So Yesterday: Running a Video Store
For a while, my Grandfather Rogers was a blacksmith. He chose this profession because it was improvement over life on the farm, and because in the early 1900's he didn't realize that, career-wise, he was beating a dead horse. Sure, there were still horses around for a good long while, but, "Hey, pal, get a car," which is how my father and his buddies would taunt the few remaining horse drawn travelers still around during the 1920's.
My grandfather's next career had more long run staying power, that's for sure.
With his brother, Jim, he opened a tavern, grandly and quite imaginatively named The Rogers Brothers Saloon. (None of this Roscommon Pub, or Thirsty Druid, or Tir na Og for yer man in those days. I grew up in the same part of Worcester where The Saloon was, and the area was full of equally imaginatively named bars and taverns: McGuire's Breen's, Mulcahy's, Moynahan's, Donahue's, and Hennessey's.) The Rogers Brothers Saloon did have its own theme song, however, sung to the tune of "Back Home Again in Indiana:"

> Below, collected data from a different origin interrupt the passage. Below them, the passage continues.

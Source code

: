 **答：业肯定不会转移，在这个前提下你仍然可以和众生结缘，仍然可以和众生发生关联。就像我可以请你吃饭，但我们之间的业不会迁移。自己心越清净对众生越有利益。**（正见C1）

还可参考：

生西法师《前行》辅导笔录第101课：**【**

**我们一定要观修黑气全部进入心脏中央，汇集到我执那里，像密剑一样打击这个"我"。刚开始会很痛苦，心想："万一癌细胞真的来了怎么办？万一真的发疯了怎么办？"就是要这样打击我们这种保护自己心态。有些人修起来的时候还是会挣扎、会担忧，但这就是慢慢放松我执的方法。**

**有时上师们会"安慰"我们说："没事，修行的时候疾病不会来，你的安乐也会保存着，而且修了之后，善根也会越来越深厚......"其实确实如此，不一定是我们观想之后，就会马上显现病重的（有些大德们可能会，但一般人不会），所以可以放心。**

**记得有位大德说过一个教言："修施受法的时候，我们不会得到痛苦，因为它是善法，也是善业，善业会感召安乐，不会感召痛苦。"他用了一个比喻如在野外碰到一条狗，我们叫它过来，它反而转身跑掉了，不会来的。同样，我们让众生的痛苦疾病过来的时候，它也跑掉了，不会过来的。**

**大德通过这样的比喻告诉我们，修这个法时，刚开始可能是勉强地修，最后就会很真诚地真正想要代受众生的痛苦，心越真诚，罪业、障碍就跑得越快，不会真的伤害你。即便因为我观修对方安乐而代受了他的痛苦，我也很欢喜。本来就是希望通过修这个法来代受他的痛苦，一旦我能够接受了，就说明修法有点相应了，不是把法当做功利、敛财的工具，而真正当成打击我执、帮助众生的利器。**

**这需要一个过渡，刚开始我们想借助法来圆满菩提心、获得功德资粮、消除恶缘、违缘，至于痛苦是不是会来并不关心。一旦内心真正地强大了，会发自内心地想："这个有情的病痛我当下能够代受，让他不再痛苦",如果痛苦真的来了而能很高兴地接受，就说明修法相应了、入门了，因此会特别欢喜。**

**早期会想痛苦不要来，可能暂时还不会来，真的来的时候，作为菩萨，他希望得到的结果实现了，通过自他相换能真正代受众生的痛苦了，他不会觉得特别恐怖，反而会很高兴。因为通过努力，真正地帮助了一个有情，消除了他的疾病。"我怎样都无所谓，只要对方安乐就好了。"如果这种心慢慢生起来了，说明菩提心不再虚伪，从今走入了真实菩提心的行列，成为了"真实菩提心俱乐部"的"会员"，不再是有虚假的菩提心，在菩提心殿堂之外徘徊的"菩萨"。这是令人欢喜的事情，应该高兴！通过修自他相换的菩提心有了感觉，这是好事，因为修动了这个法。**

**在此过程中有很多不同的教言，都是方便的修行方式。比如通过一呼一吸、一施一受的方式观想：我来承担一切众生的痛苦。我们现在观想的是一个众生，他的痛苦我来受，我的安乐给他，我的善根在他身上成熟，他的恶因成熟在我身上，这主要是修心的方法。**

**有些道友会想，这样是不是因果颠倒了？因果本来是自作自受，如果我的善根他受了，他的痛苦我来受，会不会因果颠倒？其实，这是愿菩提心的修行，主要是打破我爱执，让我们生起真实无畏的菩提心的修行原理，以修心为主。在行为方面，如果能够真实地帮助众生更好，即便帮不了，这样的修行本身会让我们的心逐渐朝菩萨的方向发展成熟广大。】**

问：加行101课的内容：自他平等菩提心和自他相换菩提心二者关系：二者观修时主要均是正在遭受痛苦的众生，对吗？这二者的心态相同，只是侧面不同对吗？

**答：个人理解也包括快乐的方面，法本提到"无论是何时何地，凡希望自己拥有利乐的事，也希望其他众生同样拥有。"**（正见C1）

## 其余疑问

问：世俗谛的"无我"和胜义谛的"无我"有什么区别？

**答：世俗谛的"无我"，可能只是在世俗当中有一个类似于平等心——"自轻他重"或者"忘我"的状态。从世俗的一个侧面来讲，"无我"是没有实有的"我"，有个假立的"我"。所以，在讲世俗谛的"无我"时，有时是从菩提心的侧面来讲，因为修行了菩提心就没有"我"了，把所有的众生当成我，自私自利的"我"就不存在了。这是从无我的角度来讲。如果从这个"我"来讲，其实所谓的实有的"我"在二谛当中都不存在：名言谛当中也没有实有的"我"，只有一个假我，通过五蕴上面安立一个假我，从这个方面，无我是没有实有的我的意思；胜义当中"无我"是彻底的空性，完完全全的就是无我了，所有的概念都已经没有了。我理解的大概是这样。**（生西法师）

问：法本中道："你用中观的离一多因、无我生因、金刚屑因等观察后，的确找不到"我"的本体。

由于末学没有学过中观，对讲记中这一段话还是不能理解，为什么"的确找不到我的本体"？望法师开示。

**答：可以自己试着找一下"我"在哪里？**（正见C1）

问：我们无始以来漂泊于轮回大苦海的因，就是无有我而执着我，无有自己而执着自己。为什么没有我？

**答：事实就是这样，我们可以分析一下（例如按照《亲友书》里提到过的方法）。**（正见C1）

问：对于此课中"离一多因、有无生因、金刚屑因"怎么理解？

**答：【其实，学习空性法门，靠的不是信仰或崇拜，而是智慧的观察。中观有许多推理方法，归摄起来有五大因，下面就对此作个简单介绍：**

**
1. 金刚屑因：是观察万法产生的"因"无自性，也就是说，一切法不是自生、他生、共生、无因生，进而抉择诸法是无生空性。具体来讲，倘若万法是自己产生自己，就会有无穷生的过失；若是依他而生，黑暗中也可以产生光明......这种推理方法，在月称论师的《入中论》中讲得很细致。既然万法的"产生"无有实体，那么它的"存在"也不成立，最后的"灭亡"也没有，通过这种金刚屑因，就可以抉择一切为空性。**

Back home again, in Rogers' bar room
That's the place I long to be...
Unfortunately, bar-keeping went tempoarily the way of the buggy whip and blacksmith, and Rogers Bros. was closed down by Prohibition.
Neither one of the Rogers Bros. had to spend much time worry about a next career move. They both died - still in their forties, Jim perhaps even younger than that - in the early 1920's, leaving my grandmother and Great Aunt Annie with young kids and little money.
Careers come. Careers go. And, technology being what it is, the pace at which they go grows ever more accelerated. (Clerk-typist: does this job category even exist anymore?)
I was thinking about all this when I saw in our little neighborhood newspaper, the wonderful Beacon Hill Times, that Fred's Video on Charles Street is closing.
Not that I can even begin to feign surprise.
When was the last time I checked anything out at Fred's?
Not since we got Comcast On Demand, thank you. (Sorry, NetFlicks is just too much pressure to decide in advance. Everything comes around to On Demand eventually.)
No more making reservations at Fred's. No more browsing the stacks on Saturday evenings, trying to decide whether we were up for two flicks - or even three. No more pouncing on a video that someone had just returned. No more shoving my returns into the slot early on Sunday morning, only to find that the receptacle was so fillled that you had to prod other returns out of the way.
No more Fred.
He is shutting down ...
Fred Rose has been a neighborhood fixture for so many years, going from Emerson College kid in 1990, when he started working at the store he bought in 1996, to nicely graying before our very eyes.
According to the article in the BH Times, he hasn't yet decided what he's doing next. He is personable, hardworking, entrepreneurial, and business-savvy enough to know when to call it quits. (Wish I'd had that good sense a few stops along the way.) I wish him the best of luck. I'm sure he'll do just fine.
For now, I'll have to wonder what will go into the spot that Fred's Video is vacating.
We absolutely have enough realtors in the neighborhood. We're good on restaurants, coffee shops, grocery/convenience, and liquor stores. We've got a local, unchained drugstore and hardware store. A shoe repair shop. Upscale gift shops, funky "stuff" shops, and shops that cater to rich kiddos, skinny young things, prepsters who buy cumberbunds with lobsters on them, and folks who pay lots of money for handbags. We have our very own Post Office - plus a UPS store. Antique stores we've got.
It would be nice to have a bookstore.
I know, I know. The ones we've had here haven't been able to make a go of it. There are two Borders and B&N a short walk away.
Still, if some rich Beacon Hiller wanted to open bookstore... Someone who, unlike Fred, does not need to earn a living...The space that Fred's Video occupies is not very large. It would have to be a teensie, tiny little bookstore. Perhaps it could just carry poetry. Or children's books. Mysteries. Travel guides. Or books that I like to read. (I'd be happy to supply a list.)
I know that we're told that books, like videos, are so yesterday.
Still, wouldn't it be nice to have our very own little book boutique? Hopefully owned and operated by someone as nice and good for the neighborhood as Fred was for all these many years.